== Assignment ==
Exact copies of the records below are required.

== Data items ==
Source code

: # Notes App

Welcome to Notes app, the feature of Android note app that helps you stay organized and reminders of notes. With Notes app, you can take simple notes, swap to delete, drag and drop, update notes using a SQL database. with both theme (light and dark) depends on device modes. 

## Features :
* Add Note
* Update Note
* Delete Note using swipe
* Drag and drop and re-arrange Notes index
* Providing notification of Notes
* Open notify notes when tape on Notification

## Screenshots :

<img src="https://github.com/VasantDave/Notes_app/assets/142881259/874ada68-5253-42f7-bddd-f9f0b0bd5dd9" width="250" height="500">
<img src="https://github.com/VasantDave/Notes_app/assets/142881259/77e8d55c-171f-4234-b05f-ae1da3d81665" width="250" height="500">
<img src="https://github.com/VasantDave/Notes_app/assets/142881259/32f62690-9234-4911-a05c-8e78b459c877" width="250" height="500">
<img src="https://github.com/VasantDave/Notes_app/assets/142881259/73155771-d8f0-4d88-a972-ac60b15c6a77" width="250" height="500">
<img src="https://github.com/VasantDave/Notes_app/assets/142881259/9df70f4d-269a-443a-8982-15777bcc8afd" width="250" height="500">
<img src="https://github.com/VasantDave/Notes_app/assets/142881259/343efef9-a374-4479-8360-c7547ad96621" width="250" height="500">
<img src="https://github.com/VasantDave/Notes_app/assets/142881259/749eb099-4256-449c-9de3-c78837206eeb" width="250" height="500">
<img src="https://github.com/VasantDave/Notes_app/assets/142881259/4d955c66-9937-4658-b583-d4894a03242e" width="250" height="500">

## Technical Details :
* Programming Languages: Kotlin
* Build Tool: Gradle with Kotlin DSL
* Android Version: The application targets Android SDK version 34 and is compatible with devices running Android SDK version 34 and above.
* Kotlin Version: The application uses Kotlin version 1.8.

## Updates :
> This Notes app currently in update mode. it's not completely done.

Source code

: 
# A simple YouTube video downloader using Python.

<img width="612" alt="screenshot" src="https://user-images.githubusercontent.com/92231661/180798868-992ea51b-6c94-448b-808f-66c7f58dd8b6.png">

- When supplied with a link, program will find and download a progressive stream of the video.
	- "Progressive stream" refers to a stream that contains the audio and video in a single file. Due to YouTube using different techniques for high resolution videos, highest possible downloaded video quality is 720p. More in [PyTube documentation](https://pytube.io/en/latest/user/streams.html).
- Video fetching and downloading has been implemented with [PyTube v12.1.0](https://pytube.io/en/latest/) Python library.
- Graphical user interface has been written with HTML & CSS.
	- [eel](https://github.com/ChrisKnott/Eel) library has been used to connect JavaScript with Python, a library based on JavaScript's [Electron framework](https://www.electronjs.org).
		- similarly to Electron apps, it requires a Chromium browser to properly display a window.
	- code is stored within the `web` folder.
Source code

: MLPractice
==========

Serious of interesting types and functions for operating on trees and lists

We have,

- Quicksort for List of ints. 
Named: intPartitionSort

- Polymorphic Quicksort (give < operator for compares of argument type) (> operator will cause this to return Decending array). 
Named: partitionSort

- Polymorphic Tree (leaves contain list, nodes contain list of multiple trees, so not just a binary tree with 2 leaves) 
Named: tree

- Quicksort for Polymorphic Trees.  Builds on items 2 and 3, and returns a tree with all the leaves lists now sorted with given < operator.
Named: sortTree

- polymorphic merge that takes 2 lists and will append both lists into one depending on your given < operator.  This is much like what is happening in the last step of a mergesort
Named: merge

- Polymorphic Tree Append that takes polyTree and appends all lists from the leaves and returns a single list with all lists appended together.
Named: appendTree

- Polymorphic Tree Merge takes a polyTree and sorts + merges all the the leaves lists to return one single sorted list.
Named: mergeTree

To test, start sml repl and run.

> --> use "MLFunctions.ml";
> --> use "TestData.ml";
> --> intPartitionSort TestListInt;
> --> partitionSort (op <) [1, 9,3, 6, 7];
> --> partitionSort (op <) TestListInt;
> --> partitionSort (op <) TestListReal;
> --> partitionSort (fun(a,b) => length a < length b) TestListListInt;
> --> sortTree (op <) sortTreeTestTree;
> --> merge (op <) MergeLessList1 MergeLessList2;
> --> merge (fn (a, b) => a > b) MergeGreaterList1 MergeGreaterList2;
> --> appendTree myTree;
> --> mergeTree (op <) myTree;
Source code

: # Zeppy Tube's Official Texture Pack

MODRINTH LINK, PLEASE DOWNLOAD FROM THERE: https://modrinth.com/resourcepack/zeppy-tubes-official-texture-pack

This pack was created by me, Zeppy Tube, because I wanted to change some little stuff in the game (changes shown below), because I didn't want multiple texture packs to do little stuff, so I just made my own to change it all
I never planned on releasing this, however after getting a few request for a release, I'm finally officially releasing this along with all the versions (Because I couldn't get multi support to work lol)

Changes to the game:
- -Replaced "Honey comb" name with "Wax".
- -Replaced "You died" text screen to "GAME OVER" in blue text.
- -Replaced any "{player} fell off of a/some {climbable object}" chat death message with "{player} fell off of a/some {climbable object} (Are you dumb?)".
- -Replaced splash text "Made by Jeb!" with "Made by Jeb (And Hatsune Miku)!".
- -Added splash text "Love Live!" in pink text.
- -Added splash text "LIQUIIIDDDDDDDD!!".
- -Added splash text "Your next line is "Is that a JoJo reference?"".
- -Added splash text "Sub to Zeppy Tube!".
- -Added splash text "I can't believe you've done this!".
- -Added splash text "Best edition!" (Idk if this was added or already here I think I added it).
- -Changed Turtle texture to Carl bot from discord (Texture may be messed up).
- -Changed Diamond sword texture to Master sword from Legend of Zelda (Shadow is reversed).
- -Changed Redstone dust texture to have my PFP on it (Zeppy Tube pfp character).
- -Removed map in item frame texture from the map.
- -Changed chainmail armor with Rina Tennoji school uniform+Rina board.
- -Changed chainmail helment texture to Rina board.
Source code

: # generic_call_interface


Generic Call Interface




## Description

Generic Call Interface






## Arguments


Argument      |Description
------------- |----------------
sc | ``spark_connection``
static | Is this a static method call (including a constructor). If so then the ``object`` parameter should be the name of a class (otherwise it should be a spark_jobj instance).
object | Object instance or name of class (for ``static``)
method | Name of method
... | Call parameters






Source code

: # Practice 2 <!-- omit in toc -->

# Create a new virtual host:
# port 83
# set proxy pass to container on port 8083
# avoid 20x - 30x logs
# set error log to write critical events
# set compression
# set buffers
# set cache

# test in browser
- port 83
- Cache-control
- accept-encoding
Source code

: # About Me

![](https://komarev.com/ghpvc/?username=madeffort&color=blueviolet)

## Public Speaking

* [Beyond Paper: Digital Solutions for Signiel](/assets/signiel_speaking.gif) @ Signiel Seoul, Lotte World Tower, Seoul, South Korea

== Solution to this problem ==
Source code

: # Notes App

Welcome to Notes app, the feature of Android note app that helps you stay organized and reminders of notes. With Notes app, you can take simple notes, swap to delete, drag and drop, update notes using a SQL database. with both theme (light and dark) depends on device modes. 

## Features :
* Add Note
* Update Note
* Delete Note using swipe
* Drag and drop and re-arrange Notes index
* Providing notification of Notes
* Open notify notes when tape on Notification

## Screenshots :

<img src="https://github.com/VasantDave/Notes_app/assets/142881259/874ada68-5253-42f7-bddd-f9f0b0bd5dd9" width="250" height="500">
<img src="https://github.com/VasantDave/Notes_app/assets/142881259/77e8d55c-171f-4234-b05f-ae1da3d81665" width="250" height="500">
<img src="https://github.com/VasantDave/Notes_app/assets/142881259/32f62690-9234-4911-a05c-8e78b459c877" width="250" height="500">
<img src="https://github.com/VasantDave/Notes_app/assets/142881259/73155771-d8f0-4d88-a972-ac60b15c6a77" width="250" height="500">
<img src="https://github.com/VasantDave/Notes_app/assets/142881259/9df70f4d-269a-443a-8982-15777bcc8afd" width="250" height="500">
<img src="https://github.com/VasantDave/Notes_app/assets/142881259/343efef9-a374-4479-8360-c7547ad96621" width="250" height="500">
<img src="https://github.com/VasantDave/Notes_app/assets/142881259/749eb099-4256-449c-9de3-c78837206eeb" width="250" height="500">
<img src="https://github.com/VasantDave/Notes_app/assets/142881259/4d955c66-9937-4658-b583-d4894a03242e" width="250" height="500">

## Technical Details :
* Programming Languages: Kotlin
* Build Tool: Gradle with Kotlin DSL
* Android Version: The application targets Android SDK version 34 and is compatible with devices running Android SDK version 34 and above.
* Kotlin Version: The application uses Kotlin version 1.8.

## Updates :
> This Notes app currently in update mode. it's not completely done.

Source code

: 
# A simple YouTube video downloader using Python.

<img width="612" alt="screenshot" src="https://user-images.githubusercontent.com/92231661/180798868-992ea51b-6c94-448b-808f-66c7f58dd8b6.png">

- When supplied with a link, program will find and download a progressive stream of the video.
	- "Progressive stream" refers to a stream that contains the audio and video in a single file. Due to YouTube using different techniques for high resolution videos, highest possible downloaded video quality is 720p. More in [PyTube documentation](https://pytube.io/en/latest/user/streams.html).
- Video fetching and downloading has been implemented with [PyTube v12.1.0](https://pytube.io/en/latest/) Python library.
- Graphical user interface has been written with HTML & CSS.
	- [eel](https://github.com/ChrisKnott/Eel) library has been used to connect JavaScript with Python, a library based on JavaScript's [Electron framework](https://www.electronjs.org).
		- similarly to Electron apps, it requires a Chromium browser to properly display a window.
	- code is stored within the `web` folder.
Source code

: MLPractice
==========

Serious of interesting types and functions for operating on trees and lists

We have,

- Quicksort for List of ints. 
Named: intPartitionSort

- Polymorphic Quicksort (give < operator for compares of argument type) (> operator will cause this to return Decending array). 
Named: partitionSort

- Polymorphic Tree (leaves contain list, nodes contain list of multiple trees, so not just a binary tree with 2 leaves) 
Named: tree

- Quicksort for Polymorphic Trees.  Builds on items 2 and 3, and returns a tree with all the leaves lists now sorted with given < operator.
Named: sortTree

- polymorphic merge that takes 2 lists and will append both lists into one depending on your given < operator.  This is much like what is happening in the last step of a mergesort
Named: merge

- Polymorphic Tree Append that takes polyTree and appends all lists from the leaves and returns a single list with all lists appended together.
Named: appendTree

- Polymorphic Tree Merge takes a polyTree and sorts + merges all the the leaves lists to return one single sorted list.
Named: mergeTree

To test, start sml repl and run.

> --> use "MLFunctions.ml";
> --> use "TestData.ml";
> --> intPartitionSort TestListInt;
> --> partitionSort (op <) [1, 9,3, 6, 7];
> --> partitionSort (op <) TestListInt;
> --> partitionSort (op <) TestListReal;
> --> partitionSort (fun(a,b) => length a < length b) TestListListInt;
> --> sortTree (op <) sortTreeTestTree;
> --> merge (op <) MergeLessList1 MergeLessList2;
> --> merge (fn (a, b) => a > b) MergeGreaterList1 MergeGreaterList2;
> --> appendTree myTree;
> --> mergeTree (op <) myTree;
Source code

: # Zeppy Tube's Official Texture Pack

MODRINTH LINK, PLEASE DOWNLOAD FROM THERE: https://modrinth.com/resourcepack/zeppy-tubes-official-texture-pack

This pack was created by me, Zeppy Tube, because I wanted to change some little stuff in the game (changes shown below), because I didn't want multiple texture packs to do little stuff, so I just made my own to change it all
I never planned on releasing this, however after getting a few request for a release, I'm finally officially releasing this along with all the versions (Because I couldn't get multi support to work lol)

Changes to the game:
- -Replaced "Honey comb" name with "Wax".
- -Replaced "You died" text screen to "GAME OVER" in blue text.
- -Replaced any "{player} fell off of a/some {climbable object}" chat death message with "{player} fell off of a/some {climbable object} (Are you dumb?)".
- -Replaced splash text "Made by Jeb!" with "Made by Jeb (And Hatsune Miku)!".
- -Added splash text "Love Live!" in pink text.
- -Added splash text "LIQUIIIDDDDDDDD!!".
- -Added splash text "Your next line is "Is that a JoJo reference?"".
- -Added splash text "Sub to Zeppy Tube!".
- -Added splash text "I can't believe you've done this!".
- -Added splash text "Best edition!" (Idk if this was added or already here I think I added it).
- -Changed Turtle texture to Carl bot from discord (Texture may be messed up).
- -Changed Diamond sword texture to Master sword from Legend of Zelda (Shadow is reversed).
- -Changed Redstone dust texture to have my PFP on it (Zeppy Tube pfp character).
- -Removed map in item frame texture from the map.
- -Changed chainmail armor with Rina Tennoji school uniform+Rina board.
- -Changed chainmail helment texture to Rina board.
Source code

: # generic_call_interface


Generic Call Interface




## Description

Generic Call Interface






## Arguments


Argument      |Description
------------- |----------------
sc | ``spark_connection``
static | Is this a static method call (including a constructor). If so then the ``object`` parameter should be the name of a class (otherwise it should be a spark_jobj instance).
object | Object instance or name of class (for ``static``)
method | Name of method
... | Call parameters






Source code

: # Practice 2 <!-- omit in toc -->

# Create a new virtual host:
# port 83
# set proxy pass to container on port 8083
# avoid 20x - 30x logs
# set error log to write critical events
# set compression
# set buffers
# set cache

# test in browser
- port 83
- Cache-control
- accept-encoding
Source code

: # About Me

![](https://komarev.com/ghpvc/?username=madeffort&color=blueviolet)

## Public Speaking

* [Beyond Paper: Digital Solutions for Signiel](/assets/signiel_speaking.gif) @ Signiel Seoul, Lotte World Tower, Seoul, South Korea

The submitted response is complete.